**** DATA SUPPLIED

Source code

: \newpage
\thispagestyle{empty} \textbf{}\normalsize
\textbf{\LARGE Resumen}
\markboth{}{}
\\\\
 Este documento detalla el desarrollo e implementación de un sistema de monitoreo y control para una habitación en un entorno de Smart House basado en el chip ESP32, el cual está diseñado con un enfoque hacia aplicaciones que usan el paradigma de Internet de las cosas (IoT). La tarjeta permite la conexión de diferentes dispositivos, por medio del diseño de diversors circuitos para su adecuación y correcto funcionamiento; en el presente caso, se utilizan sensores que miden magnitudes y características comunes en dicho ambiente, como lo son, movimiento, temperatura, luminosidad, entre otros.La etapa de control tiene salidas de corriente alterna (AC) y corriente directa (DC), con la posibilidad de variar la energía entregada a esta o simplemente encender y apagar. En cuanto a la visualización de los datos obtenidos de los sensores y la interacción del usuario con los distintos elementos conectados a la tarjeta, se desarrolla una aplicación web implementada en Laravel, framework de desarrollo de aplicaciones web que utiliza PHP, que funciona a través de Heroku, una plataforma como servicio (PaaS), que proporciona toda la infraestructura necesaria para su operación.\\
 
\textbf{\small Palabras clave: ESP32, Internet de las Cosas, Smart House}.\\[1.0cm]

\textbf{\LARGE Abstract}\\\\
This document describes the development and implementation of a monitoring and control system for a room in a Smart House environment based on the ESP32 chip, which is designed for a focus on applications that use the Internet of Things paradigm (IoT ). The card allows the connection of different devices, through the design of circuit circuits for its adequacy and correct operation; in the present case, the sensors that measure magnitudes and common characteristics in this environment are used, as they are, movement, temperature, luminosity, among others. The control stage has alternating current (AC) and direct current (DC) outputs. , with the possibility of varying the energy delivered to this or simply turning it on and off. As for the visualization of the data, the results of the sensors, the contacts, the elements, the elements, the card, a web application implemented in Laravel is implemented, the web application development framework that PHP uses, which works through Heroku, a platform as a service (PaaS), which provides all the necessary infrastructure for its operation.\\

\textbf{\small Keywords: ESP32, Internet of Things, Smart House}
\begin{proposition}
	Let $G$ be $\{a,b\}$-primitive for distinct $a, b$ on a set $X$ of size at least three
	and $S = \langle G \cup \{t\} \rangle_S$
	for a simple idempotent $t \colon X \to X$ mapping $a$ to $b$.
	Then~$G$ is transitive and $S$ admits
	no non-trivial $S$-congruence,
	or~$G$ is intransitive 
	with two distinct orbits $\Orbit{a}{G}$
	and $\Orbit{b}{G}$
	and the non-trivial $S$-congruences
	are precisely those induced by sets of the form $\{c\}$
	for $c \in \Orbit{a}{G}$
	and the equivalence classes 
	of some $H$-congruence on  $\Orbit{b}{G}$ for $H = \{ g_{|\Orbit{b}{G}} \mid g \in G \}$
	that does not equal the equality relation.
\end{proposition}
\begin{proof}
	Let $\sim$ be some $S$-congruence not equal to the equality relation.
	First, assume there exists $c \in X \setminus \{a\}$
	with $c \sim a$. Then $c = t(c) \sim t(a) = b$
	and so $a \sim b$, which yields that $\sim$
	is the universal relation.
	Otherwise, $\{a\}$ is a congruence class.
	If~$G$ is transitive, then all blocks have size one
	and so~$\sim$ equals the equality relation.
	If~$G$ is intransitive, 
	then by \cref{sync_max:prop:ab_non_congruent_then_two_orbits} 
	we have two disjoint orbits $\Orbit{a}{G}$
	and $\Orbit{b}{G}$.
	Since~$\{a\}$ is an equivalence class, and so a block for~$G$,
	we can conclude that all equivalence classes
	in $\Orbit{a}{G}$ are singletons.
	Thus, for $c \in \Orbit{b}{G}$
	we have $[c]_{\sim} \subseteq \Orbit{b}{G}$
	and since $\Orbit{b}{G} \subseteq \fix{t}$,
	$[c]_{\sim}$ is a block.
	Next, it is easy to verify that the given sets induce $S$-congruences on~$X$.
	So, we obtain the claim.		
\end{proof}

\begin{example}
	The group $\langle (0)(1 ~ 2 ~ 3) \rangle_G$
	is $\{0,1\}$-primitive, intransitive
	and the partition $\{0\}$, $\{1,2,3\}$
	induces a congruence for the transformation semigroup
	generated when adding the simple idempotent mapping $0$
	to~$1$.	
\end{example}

********

__THE PROBLEM__
Look over the records above, and wherever a line contains the string "congruences", copy that line.

__EXERCISE RESPONSE__
	and the non-trivial $S$-congruences
	Next, it is easy to verify that the given sets induce $S$-congruences on~$X$.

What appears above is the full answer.